Chrys eyed the pill distastefully. 'People will think I'm a slave.'

Daeren shook his head. 'Chrys, if people think that, they'll think it no matter what.' His voice was low. 'I told you, you'll face prejudice. We all do.'

The worm face warned, 'There's a black market in arsenic. Never, ever let your micros give up their arsenic, for any reason.'

'The Plan supplies you once a month,' said Daeren. 'If ever you fall short, you could be accused of selling it. You'd end up in jail, and your people wiped out.'

'Please, Great Onehave mercy. Our children will starve without arsenic.'

Reluctantly Chrys swallowed the pill.

The doctor's appendage retracted unnervingly into his cylindrical body. 'Your nanoservos report no problems—no meningeal inflammation, no invasion of central nervous tissue. Daeren, can you stay? I'm on call.' All his arms retracted and disappeared. Rearing backward, he twisted his body around and left.

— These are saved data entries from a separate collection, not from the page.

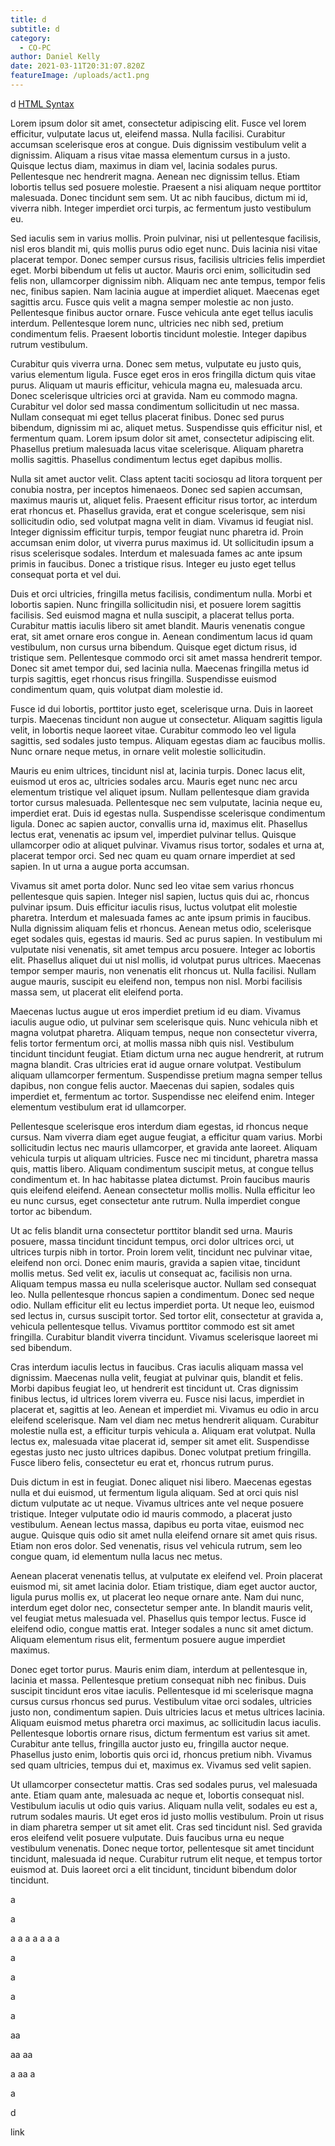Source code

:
 ```yaml
---
title: d
subtitle: d
category:
  - CO-PC
author: Daniel Kelly
date: 2021-03-11T20:31:07.820Z
featureImage: /uploads/act1.png
---
```

d
<a href="#link1" class="outline-level3">HTML Syntax</a>










Lorem ipsum dolor sit amet, consectetur adipiscing elit. Fusce vel lorem efficitur, vulputate lacus ut, eleifend massa. Nulla facilisi. Curabitur accumsan scelerisque eros at congue. Duis dignissim vestibulum velit a dignissim. Aliquam a risus vitae massa elementum cursus in a justo. Quisque lectus diam, maximus in diam vel, lacinia sodales purus. Pellentesque nec hendrerit magna. Aenean nec dignissim tellus. Etiam lobortis tellus sed posuere molestie. Praesent a nisi aliquam neque porttitor malesuada. Donec tincidunt sem sem. Ut ac nibh faucibus, dictum mi id, viverra nibh. Integer imperdiet orci turpis, ac fermentum justo vestibulum eu.

Sed iaculis sem in varius mollis. Proin pulvinar, nisi ut pellentesque facilisis, nisl eros blandit mi, quis mollis purus odio eget nunc. Duis lacinia nisi vitae placerat tempor. Donec semper cursus risus, facilisis ultricies felis imperdiet eget. Morbi bibendum ut felis ut auctor. Mauris orci enim, sollicitudin sed felis non, ullamcorper dignissim nibh. Aliquam nec ante tempus, tempor felis nec, finibus sapien. Nam lacinia augue at imperdiet aliquet. Maecenas eget sagittis arcu. Fusce quis velit a magna semper molestie ac non justo. Pellentesque finibus auctor ornare. Fusce vehicula ante eget tellus iaculis interdum. Pellentesque lorem nunc, ultricies nec nibh sed, pretium condimentum felis. Praesent lobortis tincidunt molestie. Integer dapibus rutrum vestibulum.

Curabitur quis viverra urna. Donec sem metus, vulputate eu justo quis, varius elementum ligula. Fusce eget eros in eros fringilla dictum quis vitae purus. Aliquam ut mauris efficitur, vehicula magna eu, malesuada arcu. Donec scelerisque ultricies orci at gravida. Nam eu commodo magna. Curabitur vel dolor sed massa condimentum sollicitudin ut nec massa. Nullam consequat mi eget tellus placerat finibus. Donec sed purus bibendum, dignissim mi ac, aliquet metus. Suspendisse quis efficitur nisl, et fermentum quam. Lorem ipsum dolor sit amet, consectetur adipiscing elit. Phasellus pretium malesuada lacus vitae scelerisque. Aliquam pharetra mollis sagittis. Phasellus condimentum lectus eget dapibus mollis.

Nulla sit amet auctor velit. Class aptent taciti sociosqu ad litora torquent per conubia nostra, per inceptos himenaeos. Donec sed sapien accumsan, maximus mauris ut, aliquet felis. Praesent efficitur risus tortor, ac interdum erat rhoncus et. Phasellus gravida, erat et congue scelerisque, sem nisi sollicitudin odio, sed volutpat magna velit in diam. Vivamus id feugiat nisl. Integer dignissim efficitur turpis, tempor feugiat nunc pharetra id. Proin accumsan enim dolor, ut viverra purus maximus id. Ut sollicitudin ipsum a risus scelerisque sodales. Interdum et malesuada fames ac ante ipsum primis in faucibus. Donec a tristique risus. Integer eu justo eget tellus consequat porta et vel dui.

Duis et orci ultricies, fringilla metus facilisis, condimentum nulla. Morbi et lobortis sapien. Nunc fringilla sollicitudin nisi, et posuere lorem sagittis facilisis. Sed euismod magna et nulla suscipit, a placerat tellus porta. Curabitur mattis iaculis libero sit amet blandit. Mauris venenatis congue erat, sit amet ornare eros congue in. Aenean condimentum lacus id quam vestibulum, non cursus urna bibendum. Quisque eget dictum risus, id tristique sem. Pellentesque commodo orci sit amet massa hendrerit tempor. Donec sit amet tempor dui, sed lacinia nulla. Maecenas fringilla metus id turpis sagittis, eget rhoncus risus fringilla. Suspendisse euismod condimentum quam, quis volutpat diam molestie id.

Fusce id dui lobortis, porttitor justo eget, scelerisque urna. Duis in laoreet turpis. Maecenas tincidunt non augue ut consectetur. Aliquam sagittis ligula velit, in lobortis neque laoreet vitae. Curabitur commodo leo vel ligula sagittis, sed sodales justo tempus. Aliquam egestas diam ac faucibus mollis. Nunc ornare neque metus, in ornare velit molestie sollicitudin.

Mauris eu enim ultrices, tincidunt nisl at, lacinia turpis. Donec lacus elit, euismod ut eros ac, ultricies sodales arcu. Mauris eget nunc nec arcu elementum tristique vel aliquet ipsum. Nullam pellentesque diam gravida tortor cursus malesuada. Pellentesque nec sem vulputate, lacinia neque eu, imperdiet erat. Duis id egestas nulla. Suspendisse scelerisque condimentum ligula. Donec ac sapien auctor, convallis urna id, maximus elit. Phasellus lectus erat, venenatis ac ipsum vel, imperdiet pulvinar tellus. Quisque ullamcorper odio at aliquet pulvinar. Vivamus risus tortor, sodales et urna at, placerat tempor orci. Sed nec quam eu quam ornare imperdiet at sed sapien. In ut urna a augue porta accumsan.

Vivamus sit amet porta dolor. Nunc sed leo vitae sem varius rhoncus pellentesque quis sapien. Integer nisl sapien, luctus quis dui ac, rhoncus pulvinar ipsum. Duis efficitur iaculis risus, luctus volutpat elit molestie pharetra. Interdum et malesuada fames ac ante ipsum primis in faucibus. Nulla dignissim aliquam felis et rhoncus. Aenean metus odio, scelerisque eget sodales quis, egestas id mauris. Sed ac purus sapien. In vestibulum mi vulputate nisi venenatis, sit amet tempus arcu posuere. Integer ac lobortis elit. Phasellus aliquet dui ut nisl mollis, id volutpat purus ultrices. Maecenas tempor semper mauris, non venenatis elit rhoncus ut. Nulla facilisi. Nullam augue mauris, suscipit eu eleifend non, tempus non nisl. Morbi facilisis massa sem, ut placerat elit eleifend porta.

Maecenas luctus augue ut eros imperdiet pretium id eu diam. Vivamus iaculis augue odio, ut pulvinar sem scelerisque quis. Nunc vehicula nibh et magna volutpat pharetra. Aliquam tempus, neque non consectetur viverra, felis tortor fermentum orci, at mollis massa nibh quis nisl. Vestibulum tincidunt tincidunt feugiat. Etiam dictum urna nec augue hendrerit, at rutrum magna blandit. Cras ultricies erat id augue ornare volutpat. Vestibulum aliquam ullamcorper fermentum. Suspendisse pretium magna semper tellus dapibus, non congue felis auctor. Maecenas dui sapien, sodales quis imperdiet et, fermentum ac tortor. Suspendisse nec eleifend enim. Integer elementum vestibulum erat id ullamcorper.

Pellentesque scelerisque eros interdum diam egestas, id rhoncus neque cursus. Nam viverra diam eget augue feugiat, a efficitur quam varius. Morbi sollicitudin lectus nec mauris ullamcorper, et gravida ante laoreet. Aliquam vehicula turpis ut aliquam ultricies. Fusce nec mi tincidunt, pharetra massa quis, mattis libero. Aliquam condimentum suscipit metus, at congue tellus condimentum et. In hac habitasse platea dictumst. Proin faucibus mauris quis eleifend eleifend. Aenean consectetur mollis mollis. Nulla efficitur leo eu nunc cursus, eget consectetur ante rutrum. Nulla imperdiet congue tortor ac bibendum.

Ut ac felis blandit urna consectetur porttitor blandit sed urna. Mauris posuere, massa tincidunt tincidunt tempus, orci dolor ultrices orci, ut ultrices turpis nibh in tortor. Proin lorem velit, tincidunt nec pulvinar vitae, eleifend non orci. Donec enim mauris, gravida a sapien vitae, tincidunt mollis metus. Sed velit ex, iaculis ut consequat ac, facilisis non urna. Aliquam tempus massa eu nulla scelerisque auctor. Nullam sed consequat leo. Nulla pellentesque rhoncus sapien a condimentum. Donec sed neque odio. Nullam efficitur elit eu lectus imperdiet porta. Ut neque leo, euismod sed lectus in, cursus suscipit tortor. Sed tortor elit, consectetur at gravida a, vehicula pellentesque tellus. Vivamus porttitor commodo est sit amet fringilla. Curabitur blandit viverra tincidunt. Vivamus scelerisque laoreet mi sed bibendum.

Cras interdum iaculis lectus in faucibus. Cras iaculis aliquam massa vel dignissim. Maecenas nulla velit, feugiat at pulvinar quis, blandit et felis. Morbi dapibus feugiat leo, ut hendrerit est tincidunt ut. Cras dignissim finibus lectus, id ultrices lorem viverra eu. Fusce nisi lacus, imperdiet in placerat et, sagittis at leo. Aenean et imperdiet mi. Vivamus eu odio in arcu eleifend scelerisque. Nam vel diam nec metus hendrerit aliquam. Curabitur molestie nulla est, a efficitur turpis vehicula a. Aliquam erat volutpat. Nulla lectus ex, malesuada vitae placerat id, semper sit amet elit. Suspendisse egestas justo nec justo ultrices dapibus. Donec volutpat pretium fringilla. Fusce libero felis, consectetur eu erat et, rhoncus rutrum purus.

Duis dictum in est in feugiat. Donec aliquet nisi libero. Maecenas egestas nulla et dui euismod, ut fermentum ligula aliquam. Sed at orci quis nisl dictum vulputate ac ut neque. Vivamus ultrices ante vel neque posuere tristique. Integer vulputate odio id mauris commodo, a placerat justo vestibulum. Aenean lectus massa, dapibus eu porta vitae, euismod nec augue. Quisque quis odio sit amet nulla eleifend ornare sit amet quis risus. Etiam non eros dolor. Sed venenatis, risus vel vehicula rutrum, sem leo congue quam, id elementum nulla lacus nec metus.

Aenean placerat venenatis tellus, at vulputate ex eleifend vel. Proin placerat euismod mi, sit amet lacinia dolor. Etiam tristique, diam eget auctor auctor, ligula purus mollis ex, ut placerat leo neque ornare ante. Nam dui nunc, interdum eget dolor nec, consectetur semper ante. In blandit mauris velit, vel feugiat metus malesuada vel. Phasellus quis tempor lectus. Fusce id eleifend odio, congue mattis erat. Integer sodales a nunc sit amet dictum. Aliquam elementum risus elit, fermentum posuere augue imperdiet maximus.

Donec eget tortor purus. Mauris enim diam, interdum at pellentesque in, lacinia et massa. Pellentesque pretium consequat nibh nec finibus. Duis suscipit tincidunt eros vitae iaculis. Pellentesque id mi scelerisque magna cursus cursus rhoncus sed purus. Vestibulum vitae orci sodales, ultricies justo non, condimentum sapien. Duis ultricies lacus et metus ultrices lacinia. Aliquam euismod metus pharetra orci maximus, ac sollicitudin lacus iaculis. Pellentesque lobortis ornare risus, dictum fermentum est varius sit amet. Curabitur ante tellus, fringilla auctor justo eu, fringilla auctor neque. Phasellus justo enim, lobortis quis orci id, rhoncus pretium nibh. Vivamus sed quam ultricies, tempus dui et, maximus ex. Vivamus sed velit sapien.

Ut ullamcorper consectetur mattis. Cras sed sodales purus, vel malesuada ante. Etiam quam ante, malesuada ac neque et, lobortis consequat nisl. Vestibulum iaculis ut odio quis varius. Aliquam nulla velit, sodales eu est a, rutrum sodales mauris. Ut eget eros id justo mollis vestibulum. Proin ut risus in diam pharetra semper ut sit amet elit. Cras sed tincidunt nisl. Sed gravida eros eleifend velit posuere vulputate. Duis faucibus urna eu neque vestibulum venenatis. Donec neque tortor, pellentesque sit amet tincidunt tincidunt, malesuada id neque. Curabitur rutrum elit neque, et tempus tortor euismod at. Duis laoreet orci a elit tincidunt, tincidunt bibendum dolor tincidunt.


























a
















a

a
a
a
a
a
a
a






































a





















a






























a


















a























aa

aa
aa

a
aa
a
<p #id=link><p>
a














































d









































link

Chrys sat back, and her hands sketched a moon in the air, itching to get back to her painting stage. 'Where are the micros?' she asked. 'They don't answer anymore.'

'They're busy building their city,' said Daeren.

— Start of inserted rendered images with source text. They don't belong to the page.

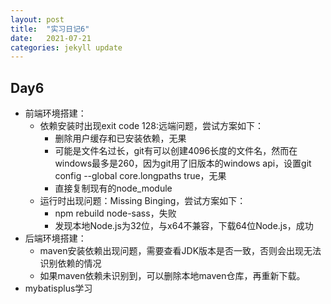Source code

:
 ```yaml
---
layout: post
title:  "实习日记6"
date:   2021-07-21
categories: jekyll update
---
```


## Day6

- 前端环境搭建：
   - 依赖安装时出现exit code 128:远端问题，尝试方案如下：
     - 删除用户缓存和已安装依赖，无果
     - 可能是文件名过长，git有可以创建4096长度的文件名，然而在windows最多是260，因为git用了旧版本的windows api，设置git config --global core.longpaths true，无果
     - 直接复制现有的node_module
   - 运行时出现问题：Missing Binging，尝试方案如下：
     - npm rebuild node-sass，失败
     - 发现本地Node.js为32位，与x64不兼容，下载64位Node.js，成功
- 后端环境搭建：
   - maven安装依赖出现问题，需要查看JDK版本是否一致，否则会出现无法识别依赖的情况
   - 如果maven依赖未识别到，可以删除本地maven仓库，再重新下载。
- mybatisplus学习

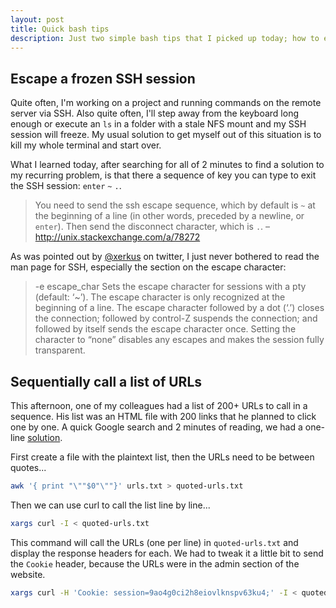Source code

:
 ```yaml
---
layout: post
title: Quick bash tips
description: Just two simple bash tips that I picked up today; how to escape a frozen SSH session, and how to sequentially call a list of URLs.
---
```


## Escape a frozen SSH session

Quite often, I'm working on a project and running commands on the remote server via SSH. Also quite often, I'll step away from the keyboard long enough or execute an `ls` in a folder with a stale NFS mount and my SSH session will freeze. My usual solution to get myself out of this situation is to kill my whole terminal and start over.

What I learned today, after searching for all of 2 minutes to find a solution to my recurring problem, is that there a sequence of key you can type to exit the SSH session: `enter` `~` `.`.

> You need to send the ssh escape sequence, which by default is `~` at the beginning of a line (in other words, preceded by a newline, or `enter`). Then send the disconnect character, which is `.`. – http://unix.stackexchange.com/a/78272

As was pointed out by [@xerkus](https://twitter.com/xerkus/status/717418936787144705) on twitter, I just never bothered to read the man page for SSH, especially the section on the escape character:

> -e escape_char
Sets the escape character for sessions with a pty (default: ‘~’). The escape character is only recognized at the beginning of a line. The escape character followed by a dot (‘.’) closes the connection; followed by control-Z suspends the connection; and followed by itself sends the escape character once. Setting the character to “none” disables any escapes and makes the session fully transparent.


## Sequentially call a list of URLs

This afternoon, one of my colleagues had a list of 200+ URLs to call in a sequence. His list was an HTML file with 200 links that he planned to click one by one. A quick Google search and 2 minutes of reading, we had a one-line [solution](http://linux.byexamples.com/archives/125/curl-multiple-urls/).

First create a file with the plaintext list, then the URLs need to be between quotes...

```bash
awk '{ print "\""$0"\""}' urls.txt > quoted-urls.txt
```

Then we can use curl to call the list line by line...

```bash
xargs curl -I < quoted-urls.txt
```

This command will call the URLs (one per line) in `quoted-urls.txt` and display the response headers for each. We had to tweak it a little bit to send the `Cookie` header, because the URLs were in the admin section of the website.

```bash
xargs curl -H 'Cookie: session=9ao4g0ci2h8eiovlknspv63ku4;' -I < quoted-urls.txt
```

'God of Mercy, is all well?' The green letters returned. 'Such a beautiful, untouched wilderness for our children to settle.'

'Fern's back.' Untouched wilderness indeed.

'All right.' Daeren came over and sat in front of her, his eyes level with hers. 'May I check your eyes, just a minute?' Blue rings flashed again.

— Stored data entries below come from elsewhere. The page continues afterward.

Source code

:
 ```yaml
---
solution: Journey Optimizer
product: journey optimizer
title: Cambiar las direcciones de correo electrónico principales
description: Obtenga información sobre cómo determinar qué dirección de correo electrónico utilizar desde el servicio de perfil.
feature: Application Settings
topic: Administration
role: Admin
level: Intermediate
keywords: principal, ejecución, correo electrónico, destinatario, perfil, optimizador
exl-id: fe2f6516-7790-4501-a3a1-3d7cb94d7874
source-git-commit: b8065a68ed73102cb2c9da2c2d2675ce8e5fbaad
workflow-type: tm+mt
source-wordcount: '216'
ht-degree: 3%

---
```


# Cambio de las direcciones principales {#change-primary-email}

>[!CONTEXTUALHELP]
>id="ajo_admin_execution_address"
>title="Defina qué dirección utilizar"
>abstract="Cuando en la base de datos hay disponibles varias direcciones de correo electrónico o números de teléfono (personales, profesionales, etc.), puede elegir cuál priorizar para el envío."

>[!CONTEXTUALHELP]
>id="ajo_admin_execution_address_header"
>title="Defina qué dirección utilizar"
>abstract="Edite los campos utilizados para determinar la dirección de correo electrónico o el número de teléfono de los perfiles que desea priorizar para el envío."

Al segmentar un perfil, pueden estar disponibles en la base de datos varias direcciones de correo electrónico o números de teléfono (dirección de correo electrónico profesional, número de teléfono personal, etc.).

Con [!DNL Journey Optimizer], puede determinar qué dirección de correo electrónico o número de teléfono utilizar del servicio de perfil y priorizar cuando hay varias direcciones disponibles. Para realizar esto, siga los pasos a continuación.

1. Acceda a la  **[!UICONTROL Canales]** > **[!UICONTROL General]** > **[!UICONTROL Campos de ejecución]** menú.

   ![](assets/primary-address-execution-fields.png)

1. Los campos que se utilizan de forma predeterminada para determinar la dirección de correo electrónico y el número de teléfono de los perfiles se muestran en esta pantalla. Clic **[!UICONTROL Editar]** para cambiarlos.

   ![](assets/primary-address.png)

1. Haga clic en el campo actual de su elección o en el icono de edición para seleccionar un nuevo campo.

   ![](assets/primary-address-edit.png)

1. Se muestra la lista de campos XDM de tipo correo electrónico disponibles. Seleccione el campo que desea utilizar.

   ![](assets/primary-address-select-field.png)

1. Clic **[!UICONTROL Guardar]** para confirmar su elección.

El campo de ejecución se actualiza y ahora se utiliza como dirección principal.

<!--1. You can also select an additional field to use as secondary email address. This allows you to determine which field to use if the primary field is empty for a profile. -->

'Of course, we stayed out of the gray cortex,' Fern insisted.

'Not a taste,' added Poppy. 'The blue angels are so strict. They never trust us.'

'They sure talk fast,' Chrys observed.

'A thousand times faster than humans. They're very social; when you meet another carrier, you'll always know.'

'Well, I have no time to socialize. I have to put up my show. Can I go home now?'

'You signed an agreement to stay overnight, at least. Another day would be better, especially if you lack help at home.'

'Saints and angels,' she whispered. 'When will I get to my work?' The turquoise moon was barely begun.

Daeren leaned closer. 'You'd better pay attention to what's going on beneath your skull. Besides building a whole new city overnight, the ten thousand of them want to expand their population as soon as possible. At first, they have only three hundred juveniles to breed; the rest, all elders, cannot produce offspring.'

'All elders? What is this, a retirement community?'

'A common population structure, for microbes,' he said. 'Only a few reproduce, while the others stay active enough to maintain the environment—'viable but non-culturable.' '

'These sound like they have plenty of culture.'

'Like medieval monks, they store all the history of their people. They 'write' it in their chromosomes.'

Monks—even worse than priests.

'Most of the time,' Daeren said, 'they keep just a few breeders to gradually replace those who die. But to found a new colony, they need to increase their number a thousand-fold, as quickly as possible.' Above the stage appeared an S-shaped curve.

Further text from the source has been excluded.